Há, porém, quem consiga dar a esse resultado pouco valioso de uma pesquisa séria um sentido bem-humorado. No YouTube, uma das sensações roqueiras deste ano é o Relentless Doppelganger, uma rede neural programada para gerar uma trilha de death metal 24 horas por dia, sete dias por semana. É o trabalho dos especialistas em tecnologia musical CJ Carr e Zack Zukowski, do projeto Dadabots, que vêm experimentando há anos como fazer com que uma IA produza música que soe consistente aos ouvidos. “Gêneros musicais como o metal e o punk parecem funcionar melhor com o gerador, talvez porque os estranhos resultados da síntese neural (ruído, caos, mutações grotescas da voz) são esteticamente agradáveis nesses estilos”, escreveram eles na teseGenerating albums with SampleRNN to imitate metal, rock, and punk bands ( Gerando álbuns com SampleRNN para imitar bandas de metal, rock e punk ). No último dia 13, os Dadabots lançaram Outerhelios, gerador de rede neural mais avançado, que produz uma trilha interminável de free jazz, a partir de Interstellar space , disco que o saxofonista John Coltrane gravou em 1967, ano de sua morte. “Alguns dos resultados soam como um massacre de bebês elefantes. Alguns são melodias próximas do álbum original. Alguns são longos solos de bateria. Alguns soam como gansos raivosos. Mas a variedade com curadoria faz com que ele seja melhor que o de death metal”, disseram CJ e Zack a ÉPOCA.
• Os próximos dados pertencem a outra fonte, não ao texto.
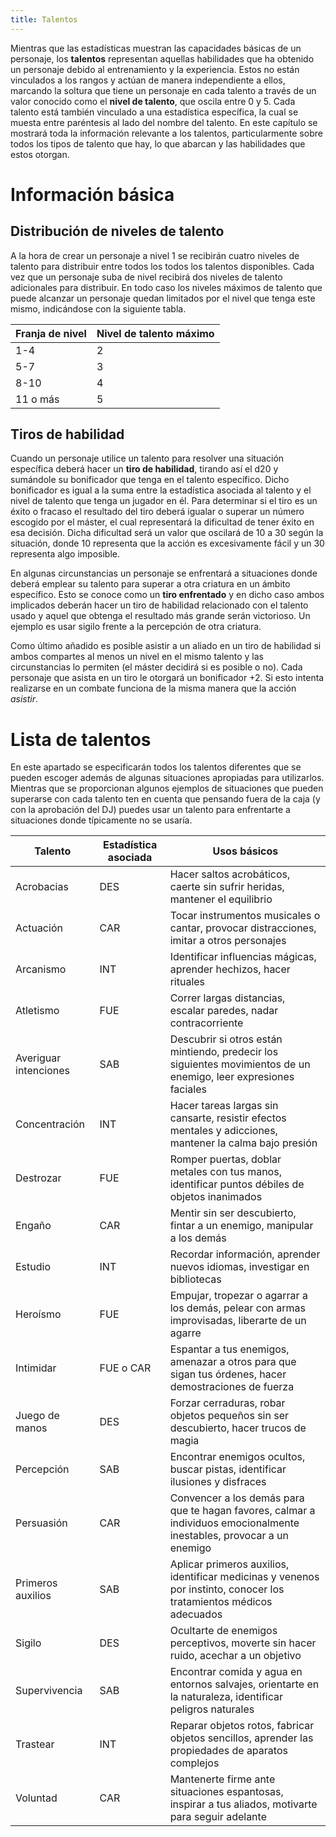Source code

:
 ```yaml
---
title: Talentos
---
```


Mientras que las estadísticas muestran las capacidades básicas de un personaje, los **talentos** representan aquellas habilidades que ha obtenido un personaje debido al entrenamiento y la experiencia. Estos no están vinculados a los rangos y actúan de manera independiente a ellos, marcando la soltura que tiene un personaje en cada talento a través de un valor conocido como el **nivel de talento**, que oscila entre 0 y 5. Cada talento está también vinculado a una estadística específica, la cual se muesta entre paréntesis al lado del nombre del talento. En este capítulo se mostrará toda la información relevante a los talentos, particularmente sobre todos los tipos de talento que hay, lo que abarcan y las habilidades que estos otorgan.

# Información básica

## Distribución de niveles de talento

A la hora de crear un personaje a nivel 1 se recibirán cuatro niveles de talento para distribuir entre todos los todos los talentos disponibles. Cada vez que un personaje suba de nivel recibirá dos niveles de talento adicionales para distribuir. En todo caso los niveles máximos de talento que puede alcanzar un personaje quedan limitados por el nivel que tenga este mismo, indicándose con la siguiente tabla.

| Franja de nivel | Nivel de talento máximo |
| --------------- | ----------------------- |
| 1-4             | 2                       |
| 5-7             | 3                       |
| 8-10            | 4                       |
| 11 o más        | 5                       |

## Tiros de habilidad

Cuando un personaje utilice un talento para resolver una situación específica deberá hacer un **tiro de habilidad**, tirando así el d20 y sumándole su bonificador que tenga en el talento específico. Dicho bonificador es igual a la suma entre la estadística asociada al talento y el nivel de talento que tenga un jugador en él. Para determinar si el tiro es un éxito o fracaso el resultado del tiro deberá igualar o superar un número escogido por el máster, el cual representará la dificultad de tener éxito en esa decisión. Dicha dificultad será un valor que oscilará de 10 a 30 según la situación, donde 10 representa que la acción es excesivamente fácil y un 30 representa algo imposible.

En algunas circunstancias un personaje se enfrentará a situaciones donde deberá emplear su talento para superar a otra criatura en un ámbito específico. Esto se conoce como un **tiro enfrentado** y en dicho caso ambos implicados deberán hacer un tiro de habilidad relacionado con el talento usado y aquel que obtenga el resultado más grande serán victorioso. Un ejemplo es usar sigilo frente a la percepción de otra criatura.

Como último añadido es posible asistir a un aliado en un tiro de habilidad si ambos compartes al menos un nivel en el mismo talento y las circunstancias lo permiten (el máster decidirá si es posible o no). Cada personaje que asista en un tiro le otorgará un bonificador +2. Si esto intenta realizarse en un combate funciona de la misma manera que la acción *asistir*.

# Lista de talentos

En este apartado se especificarán todos los talentos diferentes que se pueden escoger además de algunas situaciones apropiadas para utilizarlos. Mientras que se proporcionan algunos ejemplos de situaciones que pueden superarse con cada talento ten en cuenta que pensando fuera de la caja (y con la aprobación del DJ) puedes usar un talento para enfrentarte a situaciones donde típicamente no se usaría.

| Talento               | Estadística asociada | Usos básicos                                                 |
| --------------------- | -------------------- | ------------------------------------------------------------ |
| Acrobacias            | DES                  | Hacer saltos acrobáticos, caerte sin sufrir heridas, mantener el equilibrio |
| Actuación             | CAR                  | Tocar instrumentos musicales o cantar, provocar distracciones, imitar a otros personajes |
| Arcanismo             | INT                  | Identificar influencias mágicas, aprender hechizos, hacer rituales |
| Atletismo             | FUE                  | Correr largas distancias, escalar paredes, nadar contracorriente |
| Averiguar intenciones | SAB                  | Descubrir si otros están mintiendo, predecir los siguientes movimientos de un enemigo, leer expresiones faciales |
| Concentración         | INT                  | Hacer tareas largas sin cansarte, resistir efectos mentales y adicciones, mantener la calma bajo presión |
| Destrozar             | FUE                  | Romper puertas, doblar metales con tus manos, identificar puntos débiles de objetos inanimados |
| Engaño                | CAR                  | Mentir sin ser descubierto, fintar a un enemigo, manipular a los demás |
| Estudio               | INT                  | Recordar información, aprender nuevos idiomas, investigar en bibliotecas |
| Heroísmo              | FUE                  | Empujar, tropezar o agarrar a los demás, pelear con armas improvisadas, liberarte de un agarre |
| Intimidar             | FUE o CAR            | Espantar a tus enemigos, amenazar a otros para que sigan tus órdenes, hacer demostraciones de fuerza |
| Juego de manos        | DES                  | Forzar cerraduras, robar objetos pequeños sin ser descubierto, hacer trucos de magia |
| Percepción            | SAB                  | Encontrar enemigos ocultos, buscar pistas, identificar ilusiones y disfraces |
| Persuasión            | CAR                  | Convencer a los demás para que te hagan favores, calmar a individuos emocionalmente inestables, provocar a un enemigo |
| Primeros auxilios     | SAB                  | Aplicar primeros auxilios, identificar medicinas y venenos por instinto, conocer los tratamientos médicos adecuados |
| Sigilo                | DES                  | Ocultarte de enemigos perceptivos, moverte sin hacer ruido, acechar a un objetivo |
| Supervivencia         | SAB                  | Encontrar comida y agua en entornos salvajes, orientarte en la naturaleza, identificar peligros naturales |
| Trastear              | INT                  | Reparar objetos rotos, fabricar objetos sencillos, aprender las propiedades de aparatos complejos |
| Voluntad              | CAR                  | Mantenerte firme ante situaciones espantosas, inspirar a tus aliados, motivarte para seguir adelante |
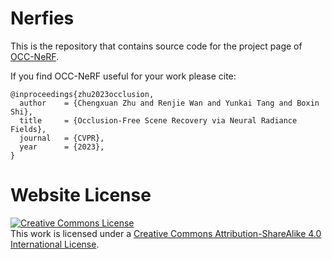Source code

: # Nerfies

This is the repository that contains source code for the project page of [OCC-NeRF]().

If you find OCC-NeRF useful for your work please cite:
```
@inproceedings{zhu2023occlusion,
  author    = {Chengxuan Zhu and Renjie Wan and Yunkai Tang and Boxin Shi},
  title     = {Occlusion-Free Scene Recovery via Neural Radiance Fields},
  journal   = {CVPR},
  year      = {2023},
}
```

# Website License
<a rel="license" href="http://creativecommons.org/licenses/by-sa/4.0/"><img alt="Creative Commons License" style="border-width:0" src="https://i.creativecommons.org/l/by-sa/4.0/88x31.png" /></a><br />This work is licensed under a <a rel="license" href="http://creativecommons.org/licenses/by-sa/4.0/">Creative Commons Attribution-ShareAlike 4.0 International License</a>.
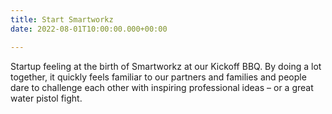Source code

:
 ```yaml
---
title: Start Smartworkz
date: 2022-08-01T10:00:00.000+00:00

---
```

Startup feeling at the birth of Smartworkz at our Kickoff BBQ. By doing a lot together, it quickly feels familiar to our partners and families and people dare to challenge each other with inspiring professional ideas – or a great water pistol fight.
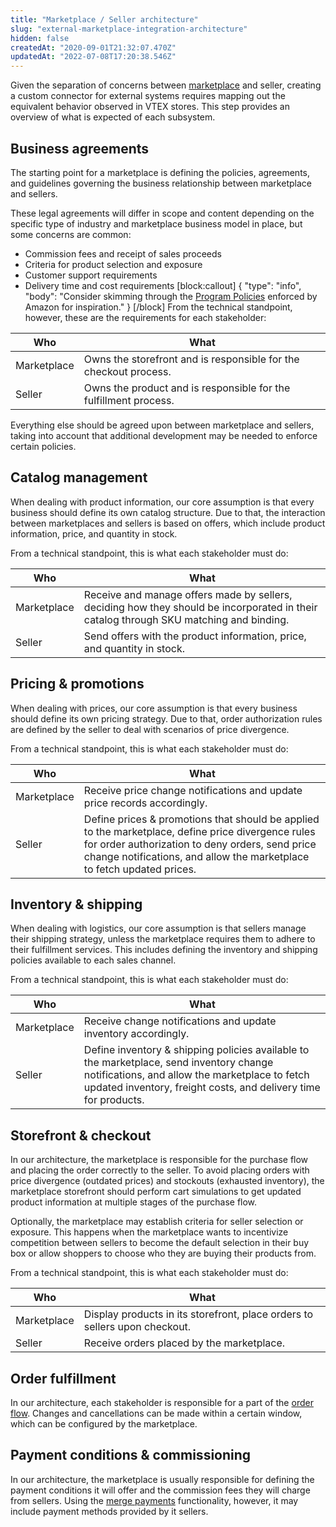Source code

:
 ```yaml
---
title: "Marketplace / Seller architecture"
slug: "external-marketplace-integration-architecture"
hidden: false
createdAt: "2020-09-01T21:32:07.470Z"
updatedAt: "2022-07-08T17:20:38.546Z"
---
```

Given the separation of concerns between [marketplace](https://developers.vtex.com/vtex-rest-api/reference/external-marketplace) and seller, creating a custom connector for external systems requires mapping out the equivalent behavior observed in VTEX stores. This step provides an overview of what is expected of each subsystem.

## Business agreements

The starting point for a marketplace is defining the policies, agreements, and guidelines governing the business relationship between marketplace and sellers. 

These legal agreements will differ in scope and content depending on the specific type of industry and marketplace business model in place, but some concerns are common:

- Commission fees and receipt of sales proceeds
- Criteria for product selection and exposure
- Customer support requirements
- Delivery time and cost requirements
[block:callout]
{
  "type": "info",
  "body": "Consider skimming through the [Program Policies](https://sellercentral.amazon.com/gp/help/external/help.html?itemID=521&language=en_US&ref=efph_521_cont_SNV3657R94YP9DZ) enforced by Amazon for inspiration."
}
[/block]
From the technical standpoint, however, these are the requirements for each stakeholder:

|Who | What|
| --- | --- |
| Marketplace  | Owns the storefront and is responsible for the checkout process.  |
| Seller   | Owns the product and is responsible for the fulfillment process.  |

Everything else should be agreed upon between marketplace and sellers, taking into account that additional development may be needed to enforce certain policies.

## Catalog management

When dealing with product information, our core assumption is that every business should define its own catalog structure. Due to that, the interaction between marketplaces and sellers is based on offers, which include product information, price, and quantity in stock.

From a technical standpoint, this is what each stakeholder must do:

|Who | What|
| --- | --- |
| Marketplace  | Receive and manage offers made by sellers, deciding how they should be incorporated in their catalog through SKU matching and binding.  |
| Seller   | Send offers with the product information, price, and quantity in stock.  |

## Pricing & promotions

When dealing with prices, our core assumption is that every business should define its own pricing strategy. Due to that, order authorization rules are defined by the seller to deal with scenarios of price divergence.

From a technical standpoint, this is what each stakeholder must do:

|Who | What|
| --- | --- |
| Marketplace  | Receive price change notifications and update price records accordingly.  |
| Seller   | Define prices & promotions that should be applied to the marketplace, define price divergence rules for order authorization to deny orders, send price change notifications, and allow the marketplace to fetch updated prices.  |

## Inventory & shipping

When dealing with logistics, our core assumption is that sellers manage their shipping strategy, unless the marketplace requires them to adhere to their fulfillment services. This includes defining the inventory and shipping policies available to each sales channel. 

From a technical standpoint, this is what each stakeholder must do:

|Who | What|
| --- | --- |
| Marketplace  | Receive change notifications and update inventory accordingly.  |
| Seller   | Define inventory & shipping policies available to the marketplace, send inventory change notifications, and allow the marketplace to fetch updated inventory, freight costs, and delivery time for products.  |

## Storefront & checkout

In our architecture, the marketplace is responsible for the purchase flow and placing the order correctly to the seller. To avoid placing orders with price divergence (outdated prices) and stockouts (exhausted inventory), the marketplace storefront should perform cart simulations to get updated product information at multiple stages of the purchase flow.

Optionally, the marketplace may establish criteria for seller selection or exposure. This happens when the marketplace wants to incentivize competition between sellers to become the default selection in their buy box or allow shoppers to choose who they are buying their products from.

From a technical standpoint, this is what each stakeholder must do:

|Who | What|
| --- | --- |
| Marketplace  | Display products in its storefront, place orders to sellers upon checkout.  |
| Seller   | Receive orders placed by the marketplace. |

## Order fulfillment

In our architecture, each stakeholder is responsible for a part of the [order flow](https://help.vtex.com/tracks/pedidos--2xkTisx4SXOWXQel8Jg8sa/4811ExCe3WrEiRMV3sy9n8). Changes and cancellations can be made within a certain window, which can be configured by the marketplace.

## Payment conditions & commissioning

In our architecture, the marketplace is usually responsible for defining the payment conditions it will offer and the commission fees they will charge from sellers. Using the [merge payments](https://help.vtex.com/tutorial/how-merge-payments-works--3YozHxPuUEg6msoE6oEi84) functionality, however, it may include payment methods provided by it sellers.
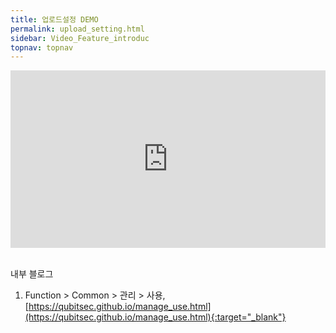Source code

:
 ```yaml
---
title: 업로드설정 DEMO
permalink: upload_setting.html
sidebar: Video_Feature_introduc
topnav: topnav
---
```


<style>.embed-container { position: relative; padding-bottom: 56.25%; height: 0; overflow: hidden; max-width: 100%; } .embed-container iframe, .embed-container object, .embed-container embed { position: absolute; top: 0; left: 0; width: 100%; height: 100%; }</style><div class='embed-container'><iframe src='https://www.youtube.com/embed/JcXXtm9_m0I' frameborder='0' allowfullscreen></iframe></div>

<br />

내부 블로그  
1. Function > Common > 관리 > 사용, [https://qubitsec.github.io/manage_use.html](https://qubitsec.github.io/manage_use.html){:target="_blank"}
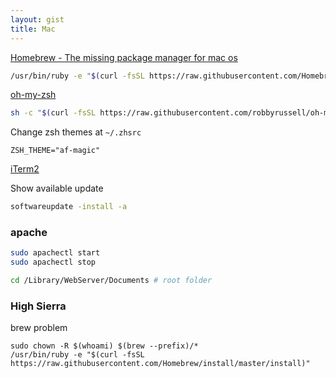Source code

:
 ```yaml
---
layout: gist
title: Mac
---
```


[Homebrew - The missing package manager for mac os](https://brew.sh/)
```sh
/usr/bin/ruby -e "$(curl -fsSL https://raw.githubusercontent.com/Homebrew/install/master/install)"
```

[oh-my-zsh](https://github.com/robbyrussell/oh-my-zsh)
```sh
sh -c "$(curl -fsSL https://raw.githubusercontent.com/robbyrussell/oh-my-zsh/master/tools/install.sh)"
```

Change zsh themes at `~/.zhsrc`
```
ZSH_THEME="af-magic"
```

[iTerm2](https://www.iterm2.com/)

Show available update
```sh
softwareupdate -install -a
```

### apache

```sh
sudo apachectl start
sudo apachectl stop

cd /Library/WebServer/Documents # root folder
```


### High Sierra

brew problem
```
sudo chown -R $(whoami) $(brew --prefix)/*
/usr/bin/ruby -e "$(curl -fsSL https://raw.githubusercontent.com/Homebrew/install/master/install)"
```
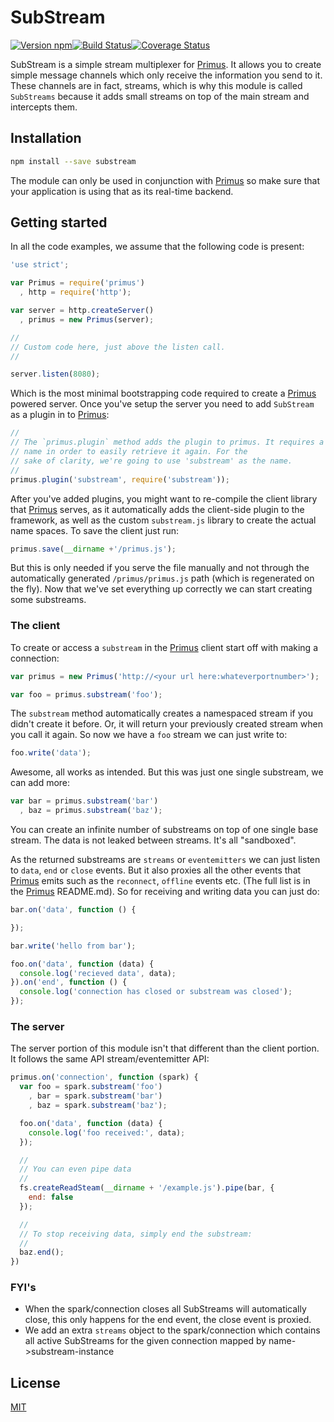 # SubStream

[![Version npm](https://img.shields.io/npm/v/substream.svg?style=flat-square)](https://www.npmjs.com/package/substream)[![Build Status](https://img.shields.io/github/workflow/status/primus/substream/CI/master?label=CI&style=flat-square)](https://github.com/primus/substream/actions?query=workflow%3ACI+branch%3Amaster)[![Coverage Status](https://img.shields.io/coveralls/primus/substream/master.svg?style=flat-square)](https://coveralls.io/r/primus/substream?branch=master)

SubStream is a simple stream multiplexer for [Primus]. It allows you to create
simple message channels which only receive the information you send to it. These
channels are in fact, streams, which is why this module is called `SubStreams`
because it adds small streams on top of the main stream and intercepts them.

## Installation

```bash
npm install --save substream
```

The module can only be used in conjunction with [Primus] so make sure that your
application is using that as its real-time backend.

## Getting started

In all the code examples, we assume that the following code is present:

```js
'use strict';

var Primus = require('primus')
  , http = require('http');

var server = http.createServer()
  , primus = new Primus(server);

//
// Custom code here, just above the listen call.
//

server.listen(8080);
```

Which is the most minimal bootstrapping code required to create a [Primus]
powered server. Once you've setup the server you need to add `SubStream` as
a plugin in to [Primus]:

```js
//
// The `primus.plugin` method adds the plugin to primus. It requires a unique
// name in order to easily retrieve it again. For the
// sake of clarity, we're going to use 'substream' as the name.
//
primus.plugin('substream', require('substream'));
```

After you've added plugins, you might want to re-compile the client library that
[Primus] serves, as it automatically adds the client-side plugin to the framework,
as well as the custom `substream.js` library to create the actual name spaces. To
save the client just run:

```js
primus.save(__dirname +'/primus.js');
```

But this is only needed if you serve the file manually and not through the
automatically generated `/primus/primus.js` path (which is regenerated on the fly).
Now that we've set everything up correctly we can start creating some substreams.

### The client

To create or access a `substream` in the [Primus] client start off with making
a connection:

```js
var primus = new Primus('http://<your url here:whateverportnumber>');

var foo = primus.substream('foo');
```

The `substream` method automatically creates a namespaced stream if you didn't
create it before. Or, it will return your previously created stream when you call
it again. So now we have a `foo` stream we can just write to:

```js
foo.write('data');
```

Awesome, all works as intended. But this was just one single substream, we can
add more:

```js
var bar = primus.substream('bar')
  , baz = primus.substream('baz');
```

You can create an infinite number of substreams on top of one single base stream.
The data is not leaked between streams. It's all "sandboxed".

As the returned substreams are `streams` or `eventemitters` we can just listen
to `data`, `end` or `close` events. But it also proxies all the other events
that [Primus] emits such as the `reconnect`, `offline` events etc. (The full
list is in the [Primus] README.md). So for receiving and writing data you can just
do:

```js
bar.on('data', function () {

});

bar.write('hello from bar');

foo.on('data', function (data) {
  console.log('recieved data', data);
}).on('end', function () {
  console.log('connection has closed or substream was closed');
});
```

### The server

The server portion of this module isn't that different than the client portion.
It follows the same API stream/eventemitter API:

```js
primus.on('connection', function (spark) {
  var foo = spark.substream('foo')
    , bar = spark.substream('bar')
    , baz = spark.substream('baz');

  foo.on('data', function (data) {
    console.log('foo received:', data);
  });

  //
  // You can even pipe data
  //
  fs.createReadSteam(__dirname + '/example.js').pipe(bar, {
    end: false
  });

  //
  // To stop receiving data, simply end the substream:
  //
  baz.end();
})
```

### FYI's

- When the spark/connection closes all SubStreams will automatically close, this
  only happens for the end event, the close event is proxied.
- We add an extra `streams` object to the spark/connection which contains all
  active SubStreams for the given connection mapped by name->substream-instance

## License

[MIT](LICENSE)

[Primus]: https://github.com/primus/primus
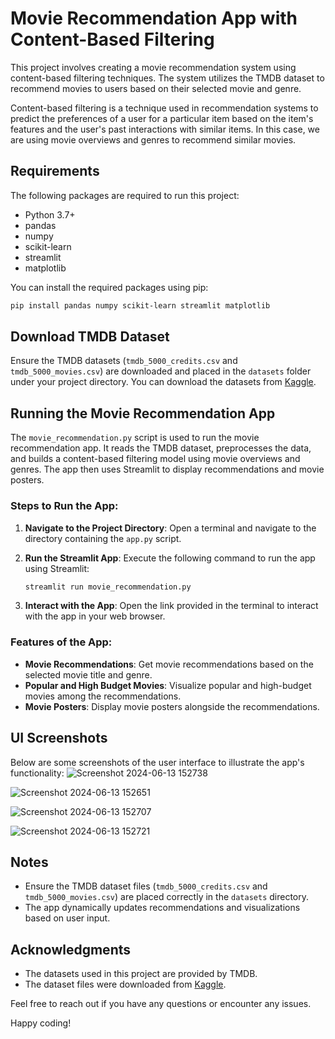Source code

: # Movie Recommendation App with Content-Based Filtering

This project involves creating a movie recommendation system using content-based filtering techniques. The system utilizes the TMDB dataset to recommend movies to users based on their selected movie and genre.

Content-based filtering is a technique used in recommendation systems to predict the preferences of a user for a particular item based on the item's features and the user's past interactions with similar items. In this case, we are using movie overviews and genres to recommend similar movies.

## Requirements

The following packages are required to run this project:

- Python 3.7+
- pandas
- numpy
- scikit-learn
- streamlit
- matplotlib

You can install the required packages using pip:

```sh
pip install pandas numpy scikit-learn streamlit matplotlib
```

## Download TMDB Dataset

Ensure the TMDB datasets (`tmdb_5000_credits.csv` and `tmdb_5000_movies.csv`) are downloaded and placed in the `datasets` folder under your project directory. You can download the datasets from [Kaggle](https://www.kaggle.com/tmdb/tmdb-movie-metadata).

## Running the Movie Recommendation App

The `movie_recommendation.py` script is used to run the movie recommendation app. It reads the TMDB dataset, preprocesses the data, and builds a content-based filtering model using movie overviews and genres. The app then uses Streamlit to display recommendations and movie posters.

### Steps to Run the App:

1. **Navigate to the Project Directory**: Open a terminal and navigate to the directory containing the `app.py` script.

2. **Run the Streamlit App**: Execute the following command to run the app using Streamlit:

    ```sh
    streamlit run movie_recommendation.py
    ```

3. **Interact with the App**: Open the link provided in the terminal to interact with the app in your web browser.

### Features of the App:

- **Movie Recommendations**: Get movie recommendations based on the selected movie title and genre.
- **Popular and High Budget Movies**: Visualize popular and high-budget movies among the recommendations.
- **Movie Posters**: Display movie posters alongside the recommendations.

## UI Screenshots

Below are some screenshots of the user interface to illustrate the app's functionality:
![Screenshot 2024-06-13 152738](https://github.com/ManasiPandit48/Movie-Recommendation-systems/assets/125982196/a2e74d99-14be-44e5-9cd8-c359fbfc5ea9)

![Screenshot 2024-06-13 152651](https://github.com/ManasiPandit48/Movie-Recommendation-systems/assets/125982196/ab37546a-8ba6-4f55-a08d-4bb60ed80778)

![Screenshot 2024-06-13 152707](https://github.com/ManasiPandit48/Movie-Recommendation-systems/assets/125982196/9814c04c-3a1d-43bf-a1d7-552f828f0d59)

![Screenshot 2024-06-13 152721](https://github.com/ManasiPandit48/Movie-Recommendation-systems/assets/125982196/bf632d8a-0cf0-44b2-a051-915f051a9f99)

## Notes

- Ensure the TMDB dataset files (`tmdb_5000_credits.csv` and `tmdb_5000_movies.csv`) are placed correctly in the `datasets` directory.
- The app dynamically updates recommendations and visualizations based on user input.

## Acknowledgments

- The datasets used in this project are provided by TMDB.
- The dataset files were downloaded from [Kaggle](https://www.kaggle.com/tmdb/tmdb-movie-metadata).

Feel free to reach out if you have any questions or encounter any issues.

Happy coding!
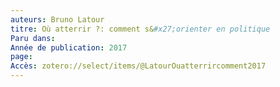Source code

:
 ```yaml
---
auteurs: Bruno Latour
titre: Où atterrir ?: comment s&#x27;orienter en politique
Paru dans: 
Année de publication: 2017
page: 
Accès: zotero://select/items/@LatourOuatterrircomment2017
---
```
E, nesse ponto da evolução tecnológico-musical, surge uma questão importante, levantada em abril pela revista The Verge : Se a IA é capaz de fazer música, isso faz dela um artista também? Ou então: deveria o artista original, cujo estilo está sendo usado para treinar a máquina, ter direitos de propriedade intelectual sobre a gravação resultante?

Mick Grierson opinou: “Existe habilidade em treinar uma máquina, mas se você o faz usando o material de outra pessoa sem permissão, ela pode e deve reclamar seus direitos de propriedade sobre seu modelo”. E Oded Ben-Tal vai adiante: “Talvez a lei precise ser atualizada para refletir as mudanças tecnológicas. Mas vale a pena considerar qual é o propósito dos direitos autorais. Atribuir propriedade destina-se a permitir que o artista produza um trabalho de forma independente. Assim, não faz sentido conceder royalties à máquina! Os programadores certamente merecem ser pagos, mas não sei se os direitos autorais são o mecanismo correto para isso.”

Muito do que pode acontecer no futuro nas relações entre música e inteligência artificial ainda é um mistério. “Mas não acredito que as máquinas vão pensar ou tocar como músicos, pelo menos não em um futuro próximo”, arriscou Douglas Eck. “E por quê? Porque a música é uma forma de arte completa e, portanto, um reflexo de toda a profundidade e amplitude do conhecimento e da criatividade humana. Nosso objetivo principal é inventar maneiras interessantes de expandir nossa criatividade. Isso faz parte de uma longa história da tecnologia que permite a criação de música. Acho que em paralelo também veremos novas ferramentas para aprender a escrever e tocar música. Nós mal arranhamos a superfície do potencial da IA para ajudar novos músicos a aprender seu ofício.”